Rosy retrospection reveals Breadwinner to be the work of true iconoclasts. When you listen to the trio’s recorded output, you can literally hear guitarist Pen Rollings, bassist Bobby Donne and drummer Chris Farmer dismantling convention with stretched chords and mutant time signatures. By the time Merge released the posthumous compilation The Burner in 1994, math rock was not only well-established with releases from contemporaries like Slint and Polvo (as well as early-adopters like Don Caballero and Shellac), but also getting ready to mutate into even more metallic directions with acts like Botch and the Dillinger Escape Plan.

Watching Breadwinner level the room in a smoke-filled, 500-capacity venue is probably the best way to experience the band’s music, but alas, we have only a few YouTube videos to capture the ferocity of their live performances. Which leaves us with listening to the songs on The Burner in sequence as the preferred way to take it all in, like a roller coaster ride with a series of hairpin turns, presenting Breadwinner constantly in motion and passing kinetic energy from one song to the next. This also happens to be the chronological order in which the songs—originally released on a series of 7-inch singles—were recorded, making The Burner a marriage of Southern efficiency and Northern charm.

Thanks to the band’s critically short 18-month lifespan, Breadwinner never really had a chance to build a national following. According to Donne, they only played shows as far west as Chicago, as far north as Boston and no further south than Chapel Hill/Raleigh. But all three of the band’s members have remained hometown heroes in Richmond, where Breadwinner have always been spoken of in hushed and reverent tones, along with Rollings’ abrasive hardcore act Honor Role and Butterglove, the bridge between Honor Role and Breadwinner.
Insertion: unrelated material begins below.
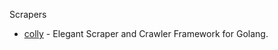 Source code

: Scrapers

- [colly](https://github.com/gocolly/colly) - Elegant Scraper and Crawler Framework for Golang.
Aside from the opener “Tourette’s,” Breadwinner remained a largely instrumental act, which makes The Burner an outlier in the Decibel Hall of Fame. It’s also one of the shortest releases we’ve inducted (edging Plague Soundscapes by the Locust), and probably the only LP that takes on the practical form of an album, but was never intended as such. That said, we make the rules, and we can bend ’em as we please. And it’s not a stretch when you crank shit-hot tracks like “Kisses Men on the Mouth on the Mountain” and “Mac’s Oranges” and hear that sound continuing to reverberate in diverse acts like Mastodon, Meshuggah and KEN Mode. If you know, you know.

Need more classic Breadwinner? To read the entire seven-page story, featuring interviews with the members who performed on The Burner, purchase the print issue from our store, or digitally via our app for iPhone/iPad or Android.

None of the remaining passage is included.